Je pense que oui. Il y a souvent des trucs dans ma musique qui sont dans ma tête et dont je ne me rends pas nécessairement compte. Ce n’est pas réfléchi. Ça sort comme ça. Ça vient de moi parce qu’il y a ces traces-là en moi. C’est full important pour moi de ne pas me censurer. Mais de ne pas se juger, c’est vraiment difficile… C’est un album que j’ai écrit comme si personne n’allait l’écouter. Dans ma tête, cet album n’est pas du tout attendu. Je préfère le vivre comme ça ! C’est comme si je recommençais à zéro. C’est sans doute malsain, mais je suis full pessimiste. Je préfère me dire que ça ne lèvera pas.

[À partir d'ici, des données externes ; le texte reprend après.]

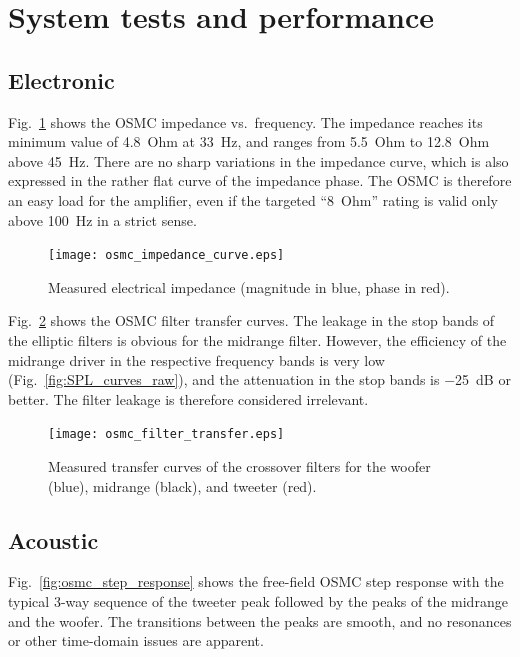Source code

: \documentclass[12pt,a4paper]{article}
\providecommand{\figr}[1]{Fig.~\ref{fig:#1}}
\providecommand{\figlabel}[1]{\label{fig:#1}}
\begin{document}
\section{System tests and performance}

\subsection{Electronic}
\figr{osmc_impedance_curve} shows the OSMC impedance vs.\ frequency. The impedance reaches its minimum value of \SI{4.8}{Ohm} at \SI{33}{Hz}, and ranges from \SI{5.5}{Ohm} to \SI{12.8}{Ohm} above \SI{45}{Hz}. There are no sharp variations in the impedance curve, which is also expressed in the rather flat curve of the impedance phase. The OSMC is therefore an easy load for the amplifier, even if the targeted ``\SI{8}{Ohm}'' rating\cite{osmc_p904} is valid only above \SI{100}{Hz} in a strict sense.

\begin{figure}[tbp]
	\centering
	\texttt{[image: osmc\_impedance\_curve.eps]}
	\caption{Measured electrical impedance (magnitude in blue, phase in red).}
	\figlabel{osmc_impedance_curve}
\end{figure}

\figr{osmc_filter_transfer} shows the OSMC filter transfer curves. The leakage in the stop bands of the elliptic filters is obvious for the midrange filter. However, the efficiency of the midrange driver in the respective frequency bands is very low (\figr{SPL_curves_raw}), and the attenuation in the stop bands is \SI{-25}{dB} or better. The filter leakage is therefore considered irrelevant.

\begin{figure}[tpb]
	\centering
	\texttt{[image: osmc\_filter\_transfer.eps]}
	\caption{Measured transfer curves of the crossover filters for the woofer (blue), midrange (black), and tweeter (red).}
	\figlabel{osmc_filter_transfer}
\end{figure}


\subsection{Acoustic}
\figr{osmc_step_response} shows the free-field OSMC step response with the typical 3-way sequence of the tweeter peak followed by the peaks of the midrange and the woofer. The transitions between the peaks are smooth, and no resonances or other time-domain issues are apparent.
\end{document}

[Rires] C’est vrai ! C’est une façon pour moi de me sentir mieux par rapport à tout ça. Parce que cet album-là, je l’aime vraiment. J’en suis vraiment fière. Le problème, c’est que ça crée des attentes. Je l’ai vécu avec les petites sessions qu’on a faites pour un clip live [que l’on peut voir sur YouTube]. J’y ai mis beaucoup du mien, d’énergie et d’investissement, et ça ne marche pas tant ! Il y a 20 000 vues en quatre mois. C’est vraiment pourri ! Tu comprends ce que je veux dire ? [Rires] J’aurais voulu qu’il y en ait genre 4 milliards !
Je sens la question sur Céline qui s’en vient…
Céline représente quelque chose pour moi depuis l’enfance. Je capote sur sa voix, ses prouesses vocales. Ça m’émeut. Elle me donne des frissons. Elle me touche vraiment, Céline. Des vidéos de My Heart Will Go On live, j’en ai écouté une centaine. J’adore la pop avec des chanteuses à voix. Il y a quelque chose dans ce sport olympique que je trouve fascinant. Mais Richard Desjardins ou Sufjan Stevens, qui ne chantent pas particulièrement bien, m’émeuvent eux aussi. J’aime Céline, mais j’adore aussi Sufjan !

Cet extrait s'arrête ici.